By taking pictures of war that show the human and social losses, Harry rebelled against his father's "arms" empire. What he doesn't realize is that while he travels all over the world to photograph current events, his own family feels neglected back in England. His wife Anna is dead and his daughter Sophie is in psychoanalysis in New York City (an interesting aside: This is the first time that Swift writes of an American city. Prior to the writing of this novel, he had not visited the U.S. His American publisher brought him here for a lecture tour after the tremendous success of Waterland. Judging from its prominence in Out of this World, New York made quite an impression on Graham Swift.). Sophie has suffered from her father's frequent absences, and the closest that she has had to a father is Harry's father, the doting Robert Beech.

One of the most interesting structural features of Out of This World is the dual first-person narrative. Harry and Sophie take turns telling stories that combine to provide a complete picture of Beech family history. There are two individual chapters at the end of the novel, one by Harry's dead wife Anna and the other by Sophie's husband Joe. Temporal sequencing follows the individual recollections of the narrator. Time flow is slightly more linear if one first reads all of Harry's chapters and then all of Sophie's chapters, but in doing this one loses the carefully arranged interplay of the narrators' lives. The changing narration lends the book a strange conversational feeling, as if the elder and daughter Beech are somehow in mental communication across the Atlantic. This high-minded approach can work against Swift as well, as one critic comments: "The first-person reminiscences of both Harry and Sophie are too sketchy to give their past real substance. As a result, Out of This World remains a very cerebral book that describes strong emotion while failing to communicate it."

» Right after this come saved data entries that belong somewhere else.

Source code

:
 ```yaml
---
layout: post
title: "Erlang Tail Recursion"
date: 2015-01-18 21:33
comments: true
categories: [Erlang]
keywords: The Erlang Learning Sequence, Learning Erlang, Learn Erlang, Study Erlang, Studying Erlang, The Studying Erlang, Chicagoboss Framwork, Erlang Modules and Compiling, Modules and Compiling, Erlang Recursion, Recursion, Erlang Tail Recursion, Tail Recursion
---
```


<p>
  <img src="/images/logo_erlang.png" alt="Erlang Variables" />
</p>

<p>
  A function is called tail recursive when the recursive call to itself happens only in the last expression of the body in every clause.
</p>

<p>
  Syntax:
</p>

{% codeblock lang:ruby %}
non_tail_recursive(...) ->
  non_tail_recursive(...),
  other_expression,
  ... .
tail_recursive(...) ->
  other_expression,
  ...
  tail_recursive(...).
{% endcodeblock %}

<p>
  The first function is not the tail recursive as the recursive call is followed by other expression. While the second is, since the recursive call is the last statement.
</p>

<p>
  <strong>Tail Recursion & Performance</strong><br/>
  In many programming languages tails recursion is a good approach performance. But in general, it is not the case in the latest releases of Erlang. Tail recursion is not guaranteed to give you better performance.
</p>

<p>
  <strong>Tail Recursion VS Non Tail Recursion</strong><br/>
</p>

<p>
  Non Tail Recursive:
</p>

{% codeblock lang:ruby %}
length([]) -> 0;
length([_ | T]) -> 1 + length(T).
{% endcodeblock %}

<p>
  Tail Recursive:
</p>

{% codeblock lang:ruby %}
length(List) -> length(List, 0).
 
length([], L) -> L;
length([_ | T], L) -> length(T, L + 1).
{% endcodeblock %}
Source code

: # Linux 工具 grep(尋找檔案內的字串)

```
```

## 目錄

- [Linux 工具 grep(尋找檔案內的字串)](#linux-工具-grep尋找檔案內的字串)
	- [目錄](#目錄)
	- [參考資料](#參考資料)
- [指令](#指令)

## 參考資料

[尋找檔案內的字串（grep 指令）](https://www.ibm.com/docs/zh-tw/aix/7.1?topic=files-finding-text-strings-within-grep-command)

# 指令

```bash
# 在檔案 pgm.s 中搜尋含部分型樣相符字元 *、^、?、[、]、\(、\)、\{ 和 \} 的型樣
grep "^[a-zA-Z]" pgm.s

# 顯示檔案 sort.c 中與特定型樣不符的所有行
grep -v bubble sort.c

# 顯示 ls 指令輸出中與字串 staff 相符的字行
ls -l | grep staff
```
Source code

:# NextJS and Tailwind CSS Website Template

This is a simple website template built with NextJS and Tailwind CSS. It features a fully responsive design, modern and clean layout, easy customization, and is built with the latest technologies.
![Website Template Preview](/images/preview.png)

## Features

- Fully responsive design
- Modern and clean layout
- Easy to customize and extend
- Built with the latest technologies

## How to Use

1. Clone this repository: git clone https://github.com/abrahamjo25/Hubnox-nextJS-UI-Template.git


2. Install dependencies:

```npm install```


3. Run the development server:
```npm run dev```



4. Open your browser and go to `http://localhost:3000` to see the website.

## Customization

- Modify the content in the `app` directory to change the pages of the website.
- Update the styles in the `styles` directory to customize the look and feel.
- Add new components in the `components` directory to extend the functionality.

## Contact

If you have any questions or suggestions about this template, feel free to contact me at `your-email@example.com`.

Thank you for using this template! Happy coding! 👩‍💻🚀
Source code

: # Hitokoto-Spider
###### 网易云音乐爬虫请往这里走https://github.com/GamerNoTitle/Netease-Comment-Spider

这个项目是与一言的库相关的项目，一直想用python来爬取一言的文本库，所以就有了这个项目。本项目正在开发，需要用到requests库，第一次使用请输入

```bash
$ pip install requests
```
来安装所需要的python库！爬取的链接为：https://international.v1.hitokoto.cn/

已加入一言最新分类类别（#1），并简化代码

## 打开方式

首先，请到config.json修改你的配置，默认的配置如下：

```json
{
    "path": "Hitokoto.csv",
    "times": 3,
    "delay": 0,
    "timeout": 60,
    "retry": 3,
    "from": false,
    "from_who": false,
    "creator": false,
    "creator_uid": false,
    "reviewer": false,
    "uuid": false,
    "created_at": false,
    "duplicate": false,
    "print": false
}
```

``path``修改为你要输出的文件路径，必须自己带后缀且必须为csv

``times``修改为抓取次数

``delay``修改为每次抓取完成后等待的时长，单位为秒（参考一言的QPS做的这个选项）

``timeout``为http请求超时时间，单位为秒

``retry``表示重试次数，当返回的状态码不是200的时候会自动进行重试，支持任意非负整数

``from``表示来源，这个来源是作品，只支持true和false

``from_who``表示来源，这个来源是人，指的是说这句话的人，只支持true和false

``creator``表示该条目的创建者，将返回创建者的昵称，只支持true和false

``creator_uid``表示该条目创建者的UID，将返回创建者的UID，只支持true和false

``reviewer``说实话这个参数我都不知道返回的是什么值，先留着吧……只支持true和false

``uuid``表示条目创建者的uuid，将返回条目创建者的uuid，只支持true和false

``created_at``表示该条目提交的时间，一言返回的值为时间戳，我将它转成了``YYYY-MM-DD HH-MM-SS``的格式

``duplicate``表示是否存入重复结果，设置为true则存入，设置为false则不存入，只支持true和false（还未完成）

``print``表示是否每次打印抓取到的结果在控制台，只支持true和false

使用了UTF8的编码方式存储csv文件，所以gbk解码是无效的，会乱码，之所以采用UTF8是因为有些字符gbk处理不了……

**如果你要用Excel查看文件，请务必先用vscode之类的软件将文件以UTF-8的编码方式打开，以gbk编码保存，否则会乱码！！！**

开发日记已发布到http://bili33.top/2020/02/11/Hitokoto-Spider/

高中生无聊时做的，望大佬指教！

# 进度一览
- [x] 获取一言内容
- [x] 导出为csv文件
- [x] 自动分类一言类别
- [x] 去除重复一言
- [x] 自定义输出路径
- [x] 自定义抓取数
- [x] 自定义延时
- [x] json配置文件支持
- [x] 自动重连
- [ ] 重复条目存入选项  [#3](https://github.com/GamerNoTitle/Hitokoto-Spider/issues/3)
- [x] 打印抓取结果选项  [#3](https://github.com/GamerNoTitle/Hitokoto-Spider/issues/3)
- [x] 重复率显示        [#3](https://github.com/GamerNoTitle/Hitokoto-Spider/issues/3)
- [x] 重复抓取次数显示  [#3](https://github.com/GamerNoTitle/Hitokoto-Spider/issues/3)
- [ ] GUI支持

Whereas it is possible that many of the subtleties of Swift's writing could be lost amid the complex narration, only those encountering Swift for the first time in this novel will encounter problems. For the reader familiar with Shuttlecock and Waterland, or even with several of Swift's short stories, the novel's themes will seem like old friends. There is a great deal of familiar material in this novel; Swift merely broadens the scope of his favorite themes with imagery that reaches a wider audience. Where an earlier novel may have treated the Coronation of Elizabeth II as a world-wide media event, Out of This World begins with the Apollo moon missions. The addition of New York City also makes the book more accessible to American readers that may crave familiar turf. In any event, Out of This World is a welcome addition to Swift's works, successfully presenting many familiar themes in an entertaining and inventive vehicle.